Anyway, as I've just discovered an incredibly easy way to install a very useful tool, I thought I'd share it.

I was installing the excellent RNA assembler Trinity on my iMac running OS X (El Capitan), or at least trying to, according to its website. However, despite attempts at using different (and newer) compilers, I kept running into this error, presumably reflecting my attempts at using alternative compilers failing:

clang: error: unsupported option '-fopenmp' trinity mac

Happily it turns out that Trinity is supported by the fantastic third party package manager homebrew, which I had coincidentally just installed anyway (you don't bundle wget in, what the heck Apple?).

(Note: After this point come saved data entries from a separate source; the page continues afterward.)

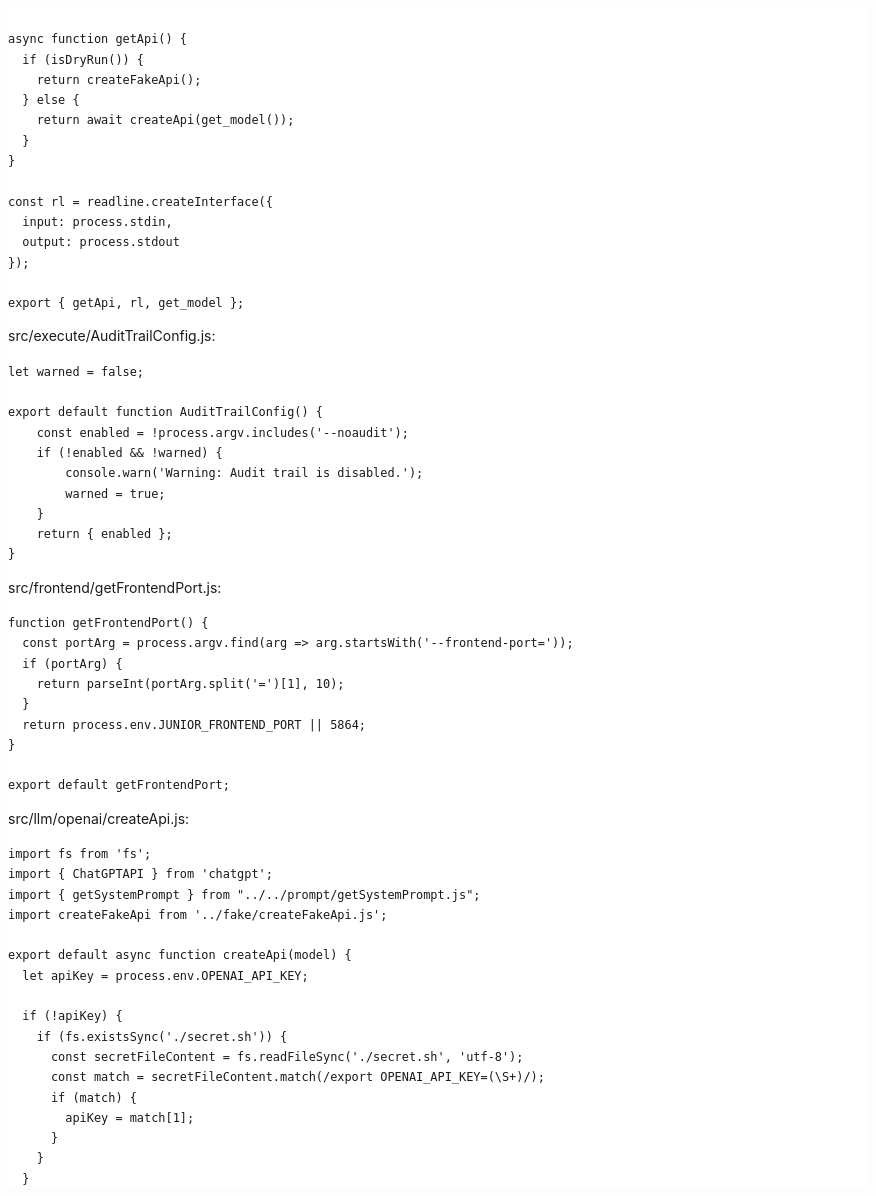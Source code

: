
 ```

async function getApi() {
  if (isDryRun()) {
    return createFakeApi();
  } else {
    return await createApi(get_model());
  }
}

const rl = readline.createInterface({
  input: process.stdin,
  output: process.stdout
});

export { getApi, rl, get_model };

```
src/execute/AuditTrailConfig.js:
```
let warned = false;

export default function AuditTrailConfig() {
    const enabled = !process.argv.includes('--noaudit');
    if (!enabled && !warned) {
        console.warn('Warning: Audit trail is disabled.');
        warned = true;
    }
    return { enabled };
}

```
src/frontend/getFrontendPort.js:
```
function getFrontendPort() {
  const portArg = process.argv.find(arg => arg.startsWith('--frontend-port='));
  if (portArg) {
    return parseInt(portArg.split('=')[1], 10);
  }
  return process.env.JUNIOR_FRONTEND_PORT || 5864;
}

export default getFrontendPort;

```
src/llm/openai/createApi.js:
```
import fs from 'fs';
import { ChatGPTAPI } from 'chatgpt';
import { getSystemPrompt } from "../../prompt/getSystemPrompt.js";
import createFakeApi from '../fake/createFakeApi.js';

export default async function createApi(model) {
  let apiKey = process.env.OPENAI_API_KEY;

  if (!apiKey) {
    if (fs.existsSync('./secret.sh')) {
      const secretFileContent = fs.readFileSync('./secret.sh', 'utf-8');
      const match = secretFileContent.match(/export OPENAI_API_KEY=(\S+)/);
      if (match) {
        apiKey = match[1];
      }
    }
  }

```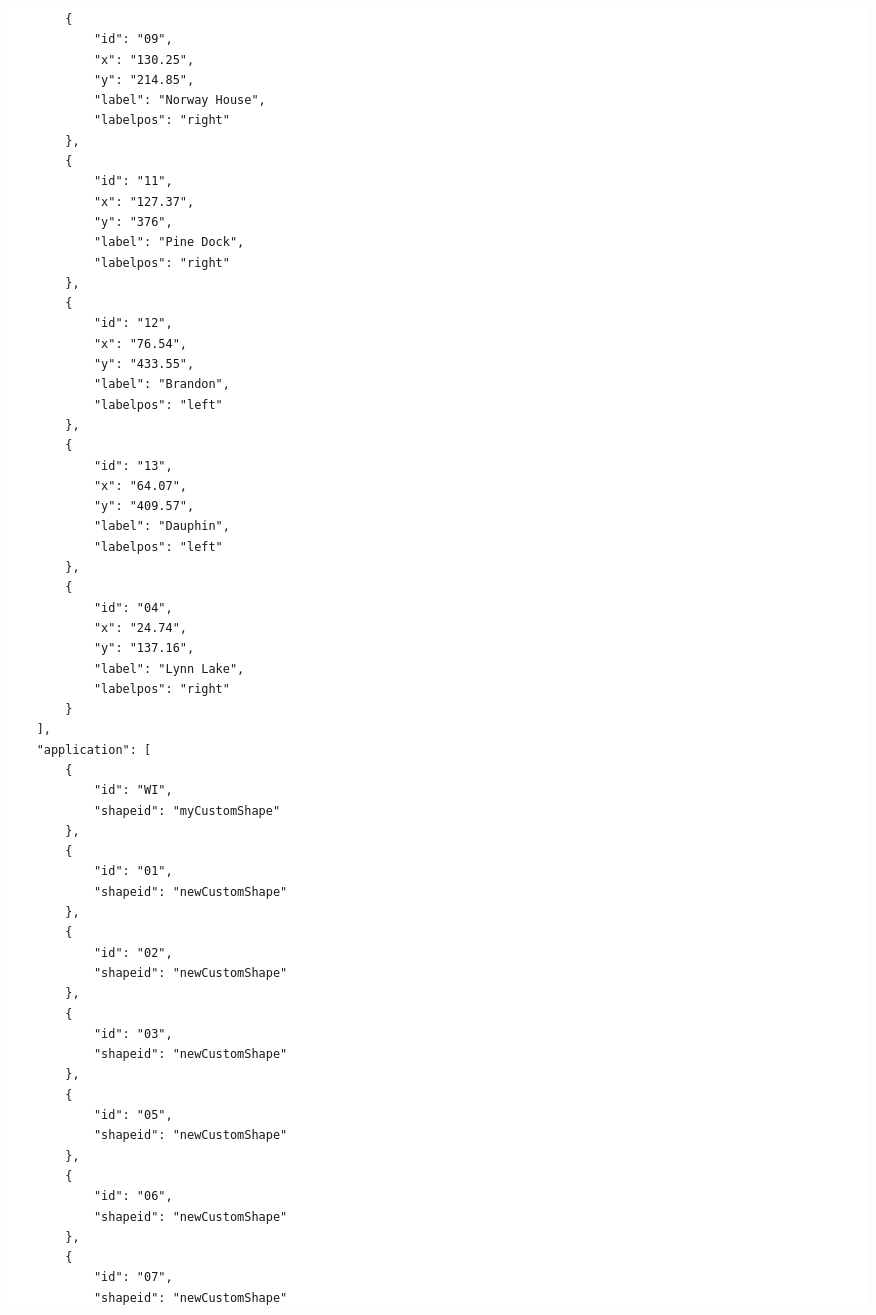             {
                "id": "09",
                "x": "130.25",
                "y": "214.85",
                "label": "Norway House",
                "labelpos": "right"
            },
            {
                "id": "11",
                "x": "127.37",
                "y": "376",
                "label": "Pine Dock",
                "labelpos": "right"
            },
            {
                "id": "12",
                "x": "76.54",
                "y": "433.55",
                "label": "Brandon",
                "labelpos": "left"
            },
            {
                "id": "13",
                "x": "64.07",
                "y": "409.57",
                "label": "Dauphin",
                "labelpos": "left"
            },
            {
                "id": "04",
                "x": "24.74",
                "y": "137.16",
                "label": "Lynn Lake",
                "labelpos": "right"
            }
        ],
        "application": [
            {
                "id": "WI",
                "shapeid": "myCustomShape"
            },
            {
                "id": "01",
                "shapeid": "newCustomShape"
            },
            {
                "id": "02",
                "shapeid": "newCustomShape"
            },
            {
                "id": "03",
                "shapeid": "newCustomShape"
            },
            {
                "id": "05",
                "shapeid": "newCustomShape"
            },
            {
                "id": "06",
                "shapeid": "newCustomShape"
            },
            {
                "id": "07",
                "shapeid": "newCustomShape"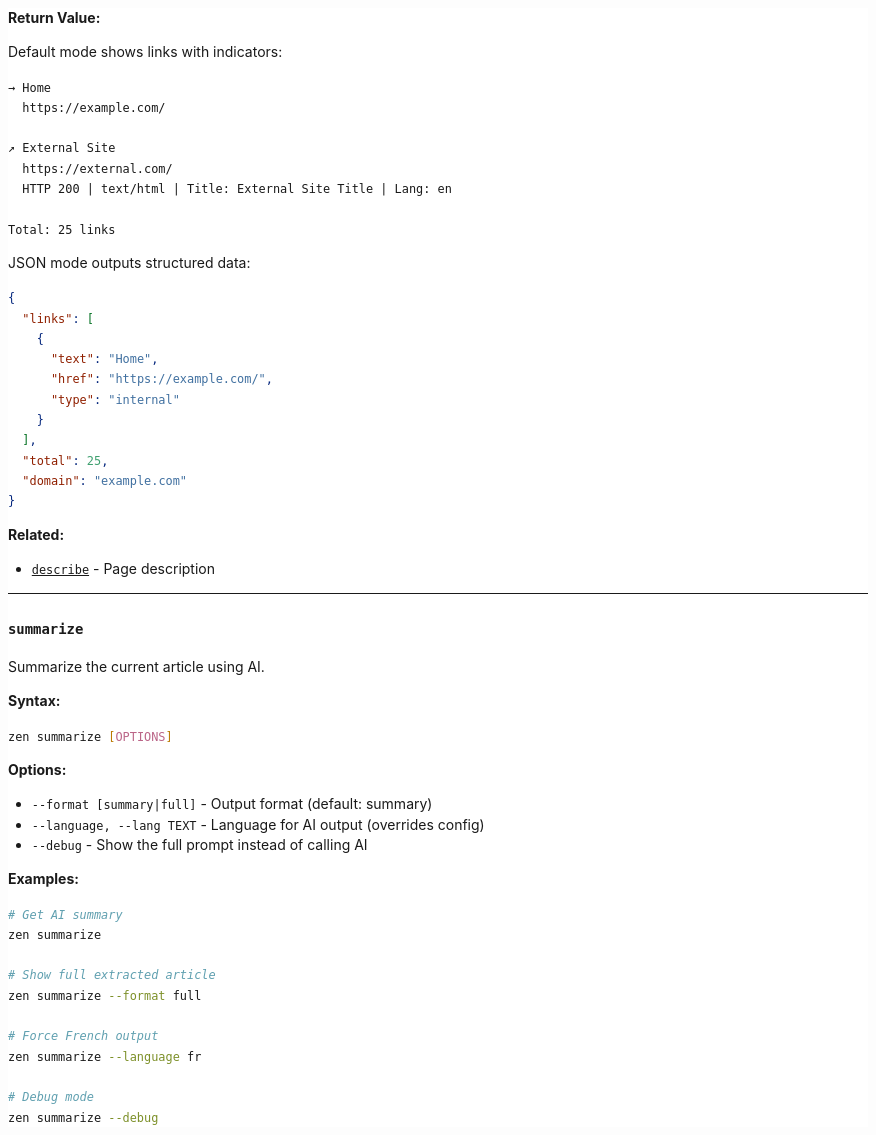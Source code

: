 **Return Value:**

Default mode shows links with indicators:

```
→ Home
  https://example.com/

↗ External Site
  https://external.com/
  HTTP 200 | text/html | Title: External Site Title | Lang: en

Total: 25 links
```

JSON mode outputs structured data:

```json
{
  "links": [
    {
      "text": "Home",
      "href": "https://example.com/",
      "type": "internal"
    }
  ],
  "total": 25,
  "domain": "example.com"
}
```

**Related:**

- [`describe`](#describe) - Page description

---

### `summarize`

Summarize the current article using AI.

**Syntax:**
```bash
zen summarize [OPTIONS]
```

**Options:**

- `--format [summary|full]` - Output format (default: summary)
- `--language, --lang TEXT` - Language for AI output (overrides config)
- `--debug` - Show the full prompt instead of calling AI

**Examples:**

```bash
# Get AI summary
zen summarize

# Show full extracted article
zen summarize --format full

# Force French output
zen summarize --language fr

# Debug mode
zen summarize --debug
```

Homebrew is easily installed following the details on their website, and then installing Trinity was as simple as this:

brew cask install java
brew install homebrew/science/trinity


Not only was this dead simple, but it automatically installed a number of other programs (as dependencies of Trinity) that were on my list to install anyway (e.g. trimmomatic and bamtools). It also installs everything directly to /usr/local/bin/, so there's no mucking about with your PATH required. Lovely.

NB: Whilst looking around for hints as to how to solve this problem, I did find this thread on SeqAnswers which suggests that you might need to take a little extra care when running Trinity on Mac systems as opposed to Linux. Something to bear in mind.

Friday, 26 August 2016

Count how many MiSeq reads derived from each surface of the flowcell

I recently had call to perform one of those tasks that I think others might, yet not be entirely sure how to go about it.

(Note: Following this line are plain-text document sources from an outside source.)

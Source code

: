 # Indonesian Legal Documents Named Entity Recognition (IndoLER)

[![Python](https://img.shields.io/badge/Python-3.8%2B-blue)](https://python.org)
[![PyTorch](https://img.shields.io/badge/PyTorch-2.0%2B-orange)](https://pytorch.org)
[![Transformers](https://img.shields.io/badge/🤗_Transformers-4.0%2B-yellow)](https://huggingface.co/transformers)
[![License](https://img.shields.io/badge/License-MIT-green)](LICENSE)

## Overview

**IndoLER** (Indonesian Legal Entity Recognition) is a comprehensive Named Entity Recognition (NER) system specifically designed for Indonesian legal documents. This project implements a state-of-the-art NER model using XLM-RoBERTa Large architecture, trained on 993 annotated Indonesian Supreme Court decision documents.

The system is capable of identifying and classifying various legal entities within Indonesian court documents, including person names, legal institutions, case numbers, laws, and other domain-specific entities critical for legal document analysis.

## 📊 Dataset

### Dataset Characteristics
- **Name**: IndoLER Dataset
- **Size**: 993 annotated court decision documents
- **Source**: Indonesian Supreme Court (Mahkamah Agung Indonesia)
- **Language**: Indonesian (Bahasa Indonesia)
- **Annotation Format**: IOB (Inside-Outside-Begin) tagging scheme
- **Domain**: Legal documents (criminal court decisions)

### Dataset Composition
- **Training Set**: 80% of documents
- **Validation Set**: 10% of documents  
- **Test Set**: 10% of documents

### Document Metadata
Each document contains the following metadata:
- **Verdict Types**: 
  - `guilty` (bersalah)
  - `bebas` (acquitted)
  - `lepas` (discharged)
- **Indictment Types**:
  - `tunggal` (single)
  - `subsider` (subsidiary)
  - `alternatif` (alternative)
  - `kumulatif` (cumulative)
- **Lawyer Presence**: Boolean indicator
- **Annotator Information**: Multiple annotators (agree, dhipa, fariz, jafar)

Specifically, in troubleshooting a MiSeq run's poor yield, I wanted to see whether there were significantly more reads derived from one of the flow cell surfaces (top or bottom) relative to the other. The reason I did this was my FWHM (full cluster width at half maximum, a measure of the focus during imaging) was noticeably higher for that surface.

I mean, I have no idea if ~3 is that much worse than ~2.8-2.9, but there's no harm in checking right?
This is very easily achieved as all of the information required to work it out is contained within the FASTQ reads themselves, in tile section of the identifier line of each each.

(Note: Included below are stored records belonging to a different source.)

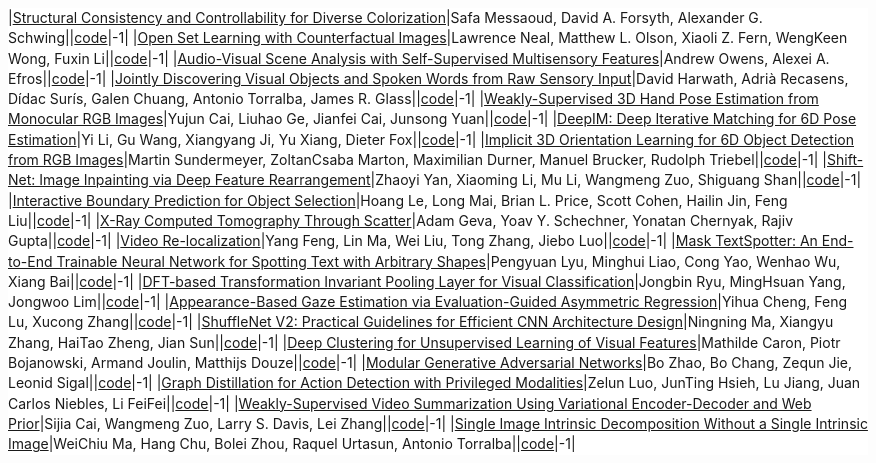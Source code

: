 |[Structural Consistency and Controllability for Diverse Colorization](https://doi.org/10.1007/978-3-030-01231-1_37)|Safa Messaoud, David A. Forsyth, Alexander G. Schwing||[code](https://paperswithcode.com/search?q_meta=&q_type=&q=Structural+Consistency+and+Controllability+for+Diverse+Colorization)|-1|
|[Open Set Learning with Counterfactual Images](https://doi.org/10.1007/978-3-030-01231-1_38)|Lawrence Neal, Matthew L. Olson, Xiaoli Z. Fern, WengKeen Wong, Fuxin Li||[code](https://paperswithcode.com/search?q_meta=&q_type=&q=Open+Set+Learning+with+Counterfactual+Images)|-1|
|[Audio-Visual Scene Analysis with Self-Supervised Multisensory Features](https://doi.org/10.1007/978-3-030-01231-1_39)|Andrew Owens, Alexei A. Efros||[code](https://paperswithcode.com/search?q_meta=&q_type=&q=Audio-Visual+Scene+Analysis+with+Self-Supervised+Multisensory+Features)|-1|
|[Jointly Discovering Visual Objects and Spoken Words from Raw Sensory Input](https://doi.org/10.1007/978-3-030-01231-1_40)|David Harwath, Adrià Recasens, Dídac Surís, Galen Chuang, Antonio Torralba, James R. Glass||[code](https://paperswithcode.com/search?q_meta=&q_type=&q=Jointly+Discovering+Visual+Objects+and+Spoken+Words+from+Raw+Sensory+Input)|-1|
|[Weakly-Supervised 3D Hand Pose Estimation from Monocular RGB Images](https://doi.org/10.1007/978-3-030-01231-1_41)|Yujun Cai, Liuhao Ge, Jianfei Cai, Junsong Yuan||[code](https://paperswithcode.com/search?q_meta=&q_type=&q=Weakly-Supervised+3D+Hand+Pose+Estimation+from+Monocular+RGB+Images)|-1|
|[DeepIM: Deep Iterative Matching for 6D Pose Estimation](https://doi.org/10.1007/978-3-030-01231-1_42)|Yi Li, Gu Wang, Xiangyang Ji, Yu Xiang, Dieter Fox||[code](https://paperswithcode.com/search?q_meta=&q_type=&q=DeepIM:+Deep+Iterative+Matching+for+6D+Pose+Estimation)|-1|
|[Implicit 3D Orientation Learning for 6D Object Detection from RGB Images](https://doi.org/10.1007/978-3-030-01231-1_43)|Martin Sundermeyer, ZoltanCsaba Marton, Maximilian Durner, Manuel Brucker, Rudolph Triebel||[code](https://paperswithcode.com/search?q_meta=&q_type=&q=Implicit+3D+Orientation+Learning+for+6D+Object+Detection+from+RGB+Images)|-1|
|[Shift-Net: Image Inpainting via Deep Feature Rearrangement](https://doi.org/10.1007/978-3-030-01264-9_1)|Zhaoyi Yan, Xiaoming Li, Mu Li, Wangmeng Zuo, Shiguang Shan||[code](https://paperswithcode.com/search?q_meta=&q_type=&q=Shift-Net:+Image+Inpainting+via+Deep+Feature+Rearrangement)|-1|
|[Interactive Boundary Prediction for Object Selection](https://doi.org/10.1007/978-3-030-01264-9_2)|Hoang Le, Long Mai, Brian L. Price, Scott Cohen, Hailin Jin, Feng Liu||[code](https://paperswithcode.com/search?q_meta=&q_type=&q=Interactive+Boundary+Prediction+for+Object+Selection)|-1|
|[X-Ray Computed Tomography Through Scatter](https://doi.org/10.1007/978-3-030-01264-9_3)|Adam Geva, Yoav Y. Schechner, Yonatan Chernyak, Rajiv Gupta||[code](https://paperswithcode.com/search?q_meta=&q_type=&q=X-Ray+Computed+Tomography+Through+Scatter)|-1|
|[Video Re-localization](https://doi.org/10.1007/978-3-030-01264-9_4)|Yang Feng, Lin Ma, Wei Liu, Tong Zhang, Jiebo Luo||[code](https://paperswithcode.com/search?q_meta=&q_type=&q=Video+Re-localization)|-1|
|[Mask TextSpotter: An End-to-End Trainable Neural Network for Spotting Text with Arbitrary Shapes](https://doi.org/10.1007/978-3-030-01264-9_5)|Pengyuan Lyu, Minghui Liao, Cong Yao, Wenhao Wu, Xiang Bai||[code](https://paperswithcode.com/search?q_meta=&q_type=&q=Mask+TextSpotter:+An+End-to-End+Trainable+Neural+Network+for+Spotting+Text+with+Arbitrary+Shapes)|-1|
|[DFT-based Transformation Invariant Pooling Layer for Visual Classification](https://doi.org/10.1007/978-3-030-01264-9_6)|Jongbin Ryu, MingHsuan Yang, Jongwoo Lim||[code](https://paperswithcode.com/search?q_meta=&q_type=&q=DFT-based+Transformation+Invariant+Pooling+Layer+for+Visual+Classification)|-1|
|[Appearance-Based Gaze Estimation via Evaluation-Guided Asymmetric Regression](https://doi.org/10.1007/978-3-030-01264-9_7)|Yihua Cheng, Feng Lu, Xucong Zhang||[code](https://paperswithcode.com/search?q_meta=&q_type=&q=Appearance-Based+Gaze+Estimation+via+Evaluation-Guided+Asymmetric+Regression)|-1|
|[ShuffleNet V2: Practical Guidelines for Efficient CNN Architecture Design](https://doi.org/10.1007/978-3-030-01264-9_8)|Ningning Ma, Xiangyu Zhang, HaiTao Zheng, Jian Sun||[code](https://paperswithcode.com/search?q_meta=&q_type=&q=ShuffleNet+V2:+Practical+Guidelines+for+Efficient+CNN+Architecture+Design)|-1|
|[Deep Clustering for Unsupervised Learning of Visual Features](https://doi.org/10.1007/978-3-030-01264-9_9)|Mathilde Caron, Piotr Bojanowski, Armand Joulin, Matthijs Douze||[code](https://paperswithcode.com/search?q_meta=&q_type=&q=Deep+Clustering+for+Unsupervised+Learning+of+Visual+Features)|-1|
|[Modular Generative Adversarial Networks](https://doi.org/10.1007/978-3-030-01264-9_10)|Bo Zhao, Bo Chang, Zequn Jie, Leonid Sigal||[code](https://paperswithcode.com/search?q_meta=&q_type=&q=Modular+Generative+Adversarial+Networks)|-1|
|[Graph Distillation for Action Detection with Privileged Modalities](https://doi.org/10.1007/978-3-030-01264-9_11)|Zelun Luo, JunTing Hsieh, Lu Jiang, Juan Carlos Niebles, Li FeiFei||[code](https://paperswithcode.com/search?q_meta=&q_type=&q=Graph+Distillation+for+Action+Detection+with+Privileged+Modalities)|-1|
|[Weakly-Supervised Video Summarization Using Variational Encoder-Decoder and Web Prior](https://doi.org/10.1007/978-3-030-01264-9_12)|Sijia Cai, Wangmeng Zuo, Larry S. Davis, Lei Zhang||[code](https://paperswithcode.com/search?q_meta=&q_type=&q=Weakly-Supervised+Video+Summarization+Using+Variational+Encoder-Decoder+and+Web+Prior)|-1|
|[Single Image Intrinsic Decomposition Without a Single Intrinsic Image](https://doi.org/10.1007/978-3-030-01264-9_13)|WeiChiu Ma, Hang Chu, Bolei Zhou, Raquel Urtasun, Antonio Torralba||[code](https://paperswithcode.com/search?q_meta=&q_type=&q=Single+Image+Intrinsic+Decomposition+Without+a+Single+Intrinsic+Image)|-1|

Therefore with a quick bit of basic bash we can find out exactly how many reads derived from each surface.

# Get all index reads (as the shortest) in one file
zcat *I1*z > I1.fq

# Extract the identifier lines with sed
 # and grep for those with a '1' at the right position
 # This indicated they derived from the top surface
sed '2~4d;3~4d;4~4d' I1.fq | grep ^.............................1 -c

# Do the same for '2', i.e. the bottom surface
sed '2~4d;3~4d;4~4d' I1.fq | grep ^.............................2 -c

And there you have it. Simple, quick and effective.

(As it turned out I have almost equal numbers derived from both surfaces, so it wasn't to blame in my case, but this might be useful for other situations!)